50,000+ emails, data breach at major Australian shipping company

In what might be the first report made under the new mandatory data breach laws an Australian shipping company has revealed that tens of thousands of it’s emails were auto-forwarded without permission.

We have seen this a number of times where a person’s email becomes compromised and the attacker sets up an auto-forward rule so that they can monitor the victims emails without alerting the victim to what is happening.  The information that they learn from this eavesdropping is then used in a future extortion attempt.

The story below courtesy of abc.net.au :


The shipping company Svitzer has suffered a significant data breach affecting almost half its Australian employees.

It is among the first incidents to be disclosed under Australia’s new notifiable data breaches scheme.

For almost 11 months, emails from three Australian employee email accounts were secretly auto-forwarded outside the company. The perpetrator has not yet been identified.

The hack, which began May 27 last year, affected accounts in finance, payroll and operations.

Svitzer’s head of communications, Nicole Holyer, said the company stopped the email theft after being alerted on March 1 this year.

Forensic IT experts have been called in to investigate.

The sensitive personal information of around 500 employees was affected. Svitzer employs about 1,000 people in Australia.

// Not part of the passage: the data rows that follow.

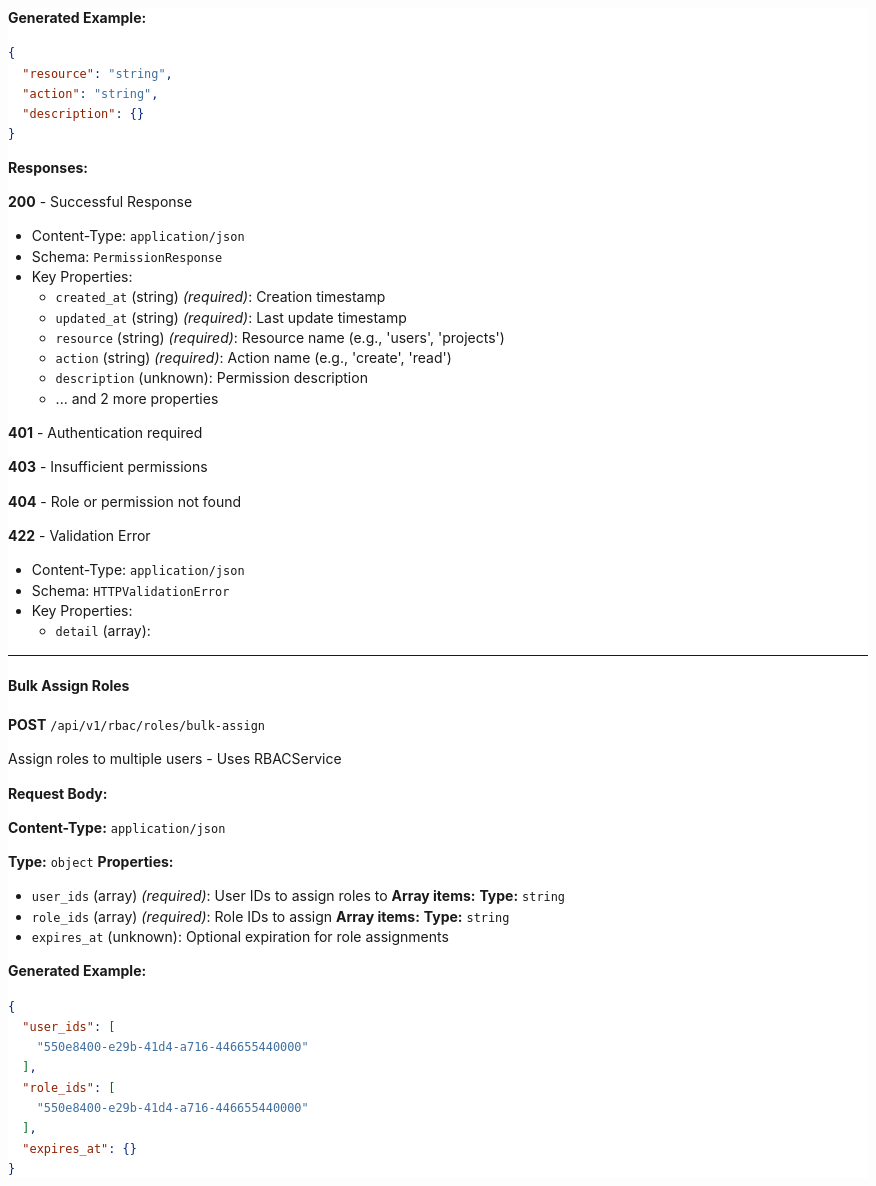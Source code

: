 **Generated Example:**
```json
{
  "resource": "string",
  "action": "string",
  "description": {}
}
```

**Responses:**

**200** - Successful Response
  - Content-Type: `application/json`
  - Schema: `PermissionResponse`
  - Key Properties:
    - `created_at` (string) *(required)*: Creation timestamp
    - `updated_at` (string) *(required)*: Last update timestamp
    - `resource` (string) *(required)*: Resource name (e.g., 'users', 'projects')
    - `action` (string) *(required)*: Action name (e.g., 'create', 'read')
    - `description` (unknown): Permission description
    - ... and 2 more properties

**401** - Authentication required

**403** - Insufficient permissions

**404** - Role or permission not found

**422** - Validation Error
  - Content-Type: `application/json`
  - Schema: `HTTPValidationError`
  - Key Properties:
    - `detail` (array): 

---

#### Bulk Assign Roles

**POST** `/api/v1/rbac/roles/bulk-assign`

Assign roles to multiple users - Uses RBACService

**Request Body:**

**Content-Type:** `application/json`

**Type:** `object`
**Properties:**
  - `user_ids` (array) *(required)*: User IDs to assign roles to
    **Array items:**
      **Type:** `string`
  - `role_ids` (array) *(required)*: Role IDs to assign
    **Array items:**
      **Type:** `string`
  - `expires_at` (unknown): Optional expiration for role assignments

**Generated Example:**
```json
{
  "user_ids": [
    "550e8400-e29b-41d4-a716-446655440000"
  ],
  "role_ids": [
    "550e8400-e29b-41d4-a716-446655440000"
  ],
  "expires_at": {}
}
```
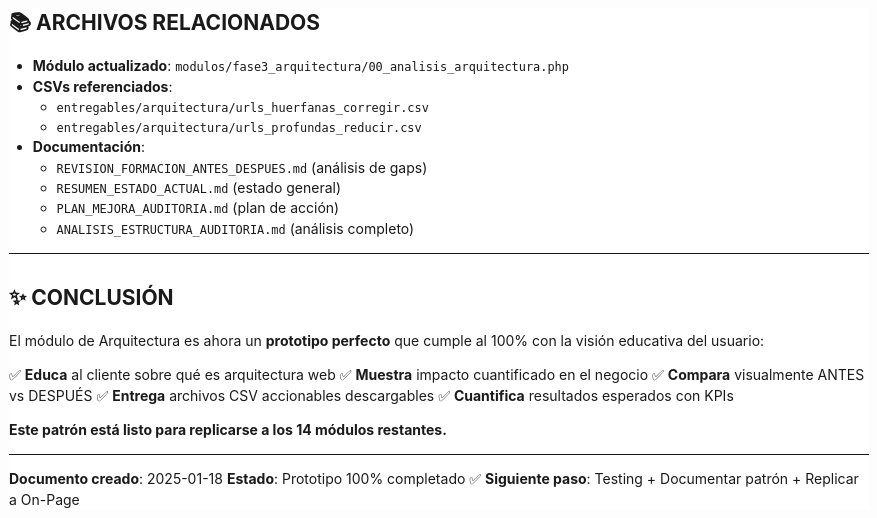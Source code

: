 
## 📚 ARCHIVOS RELACIONADOS

- **Módulo actualizado**: `modulos/fase3_arquitectura/00_analisis_arquitectura.php`
- **CSVs referenciados**:
  - `entregables/arquitectura/urls_huerfanas_corregir.csv`
  - `entregables/arquitectura/urls_profundas_reducir.csv`
- **Documentación**:
  - `REVISION_FORMACION_ANTES_DESPUES.md` (análisis de gaps)
  - `RESUMEN_ESTADO_ACTUAL.md` (estado general)
  - `PLAN_MEJORA_AUDITORIA.md` (plan de acción)
  - `ANALISIS_ESTRUCTURA_AUDITORIA.md` (análisis completo)

---

## ✨ CONCLUSIÓN

El módulo de Arquitectura es ahora un **prototipo perfecto** que cumple al 100% con la visión educativa del usuario:

✅ **Educa** al cliente sobre qué es arquitectura web
✅ **Muestra** impacto cuantificado en el negocio
✅ **Compara** visualmente ANTES vs DESPUÉS
✅ **Entrega** archivos CSV accionables descargables
✅ **Cuantifica** resultados esperados con KPIs

**Este patrón está listo para replicarse a los 14 módulos restantes.**

---

**Documento creado**: 2025-01-18
**Estado**: Prototipo 100% completado ✅
**Siguiente paso**: Testing + Documentar patrón + Replicar a On-Page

Lost details may have included tax file numbers, superannuation account numbers and the names of next of kin.

Staff are being informed of the breach today.

“Our absolute priority is our employees. We are offering the highest levels of support to those affected,” Steffen Risager, managing director of Svitzer Australia, said in a statement.

About 50,000 to 60,000 emails may have been forwarded outside the company, Ms Holyer said.

The investigation is still ongoing, however, and the company is determining the scope of the hack.

“Svitzer’s IT help desk received a call from an employee about a suspicious email rejection notice from an external email account,” Ms Holyer said.

“We then identified, after an investigation, that an email rule had been created on three Svitzer Australia employee accounts to automatically forward emails to two external email accounts.”

Ms Holyer said the perpetrator also introduced supporting rules to delete the forwarded emails.

The compromised email account owners couldn’t see that their emails were being forwarded.

The perpetrator of the data breach has not yet been identified.

“We’ve ruled out that it was someone internally,” Ms Holyer said.

As part of its investigation, the company also served a court order today to the company that hosted the external email addresses to grant investigators access.

Ms Holyer could not name the email provider, but clarified that it was one that many people used.

Svitzer, which is part of the Danish shipping conglomerate Maersk Group, employs about 4,000 people globally.

In June 2017, Maersk’s IT systems were infected by the NotPetya ransomware as part of the global cyberattack.

Svitzer incident not typical

Security analyst Troy Hunt, who runs the website Have I Been Pwned?, which allows people to search whether their personal details have been lost in a data breach, said the Svitzer situation was not a typical one.

“Most of the data breaches that I deal with … are malicious attacks against systems where large volumes of data are taken,” he said.

“We’re sometimes talking hundreds of millions of records in one go.”

In this case, the exfiltration appears to have occurred record by record.

“It is a little bit unusual to see information filtered out this way,” Mr Hunt added.

“One of the interesting things here is that many organisations configure their mail environment such that you cannot forward automatically to external addresses precisely because of things like this.”

Under Australia’s notifiable data breaches scheme, which went into effect in February, companies must disclose such incidents to the Office of the Australian Information Commissioner.

Companies or government agencies must reveal a breach if the data includes personal information that is likely to result in serious harm.

Ms Holyer said the OAIC was informed today.

There were 15 days between the breach being discovered and disclosed to the OAIC, and Mr Hunt said this is one of the gripes he has with the new scheme.

Companies generally have a maximum of 30 days to conduct an assessment once a breach is discovered.

In May, Europe is implementing data breach rules in the General Data Protection Regulation, he pointed out.

“That prescribes 72 hours [that companies have until disclosure to the supervising authority]. That is a tenfold difference.”

An OAIC spokesperson confirmed Svitzer provided a data breach notice today.

“The OAIC will assess the information in the notification and decide if any further action is required,” she said.